BEGIN SUPPLIED MATERIAL
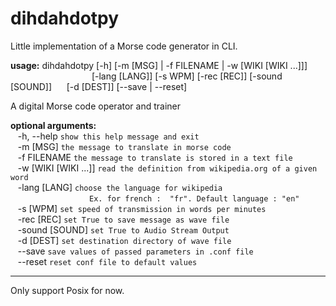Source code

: # dihdahdotpy
Little implementation of a Morse code generator in CLI.


**usage:** dihdahdotpy [-h] [-m [MSG] | -f FILENAME | -w [WIKI [WIKI ...]]]<br>
&nbsp;&nbsp;&nbsp;&nbsp;&nbsp;&nbsp;&nbsp;&nbsp;&nbsp;&nbsp;&nbsp;&nbsp;&nbsp;
&nbsp;&nbsp;&nbsp;&nbsp;&nbsp;&nbsp;&nbsp;&nbsp;&nbsp;&nbsp;&nbsp;&nbsp;&nbsp;
&nbsp;&nbsp;&nbsp;&nbsp;&nbsp;[-lang [LANG]] [-s WPM] [-rec [REC]] [-sound [SOUND]]
&nbsp;&nbsp;&nbsp;&nbsp;&nbsp;[-d [DEST]] [--save | --reset]

A digital Morse code operator and trainer

**optional arguments:**  
&nbsp;&nbsp;&nbsp;-h, --help            `show this help message and exit`  
&nbsp;&nbsp;&nbsp;-m [MSG]              `the message to translate in morse code`  
&nbsp;&nbsp;&nbsp;-f FILENAME           `the message to translate is stored in a text file`  
&nbsp;&nbsp;&nbsp;-w [WIKI [WIKI ...]]  `read the definition from wikipedia.org of a given 
word`  
&nbsp;&nbsp;&nbsp;-lang [LANG]          `choose the language for wikipedia`  
&nbsp;&nbsp;&nbsp;&nbsp;&nbsp;&nbsp;&nbsp;&nbsp;&nbsp;&nbsp;&nbsp;&nbsp;&nbsp;&nbsp;&nbsp;
&nbsp;&nbsp;&nbsp;&nbsp;&nbsp;&nbsp;&nbsp;&nbsp;&nbsp;&nbsp;&nbsp;&nbsp;&nbsp;&nbsp;&nbsp;
`Ex. for french :  "fr". Default language : "en"`  
&nbsp;&nbsp;&nbsp;-s [WPM]              `set speed of transmission in words per minutes`  
&nbsp;&nbsp;&nbsp;-rec [REC]            `set True to save message as wave file`  
&nbsp;&nbsp;&nbsp;-sound [SOUND]        `set True to Audio Stream Output`  
&nbsp;&nbsp;&nbsp;-d [DEST]             `set destination directory of wave file`  
&nbsp;&nbsp;&nbsp;--save                `save values of passed parameters in .conf file`  
&nbsp;&nbsp;&nbsp;--reset               `reset conf file to default values`  

-------------------------------------------------------------------------------

Only support Posix for now.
END SUPPLIED MATERIAL
**WORK TO COMPLETE:** Where a line of the records above holds the word "translate", copy that line.

**SOLUTION:**
&nbsp;&nbsp;&nbsp;-m [MSG]              `the message to translate in morse code`  
&nbsp;&nbsp;&nbsp;-f FILENAME           `the message to translate is stored in a text file`  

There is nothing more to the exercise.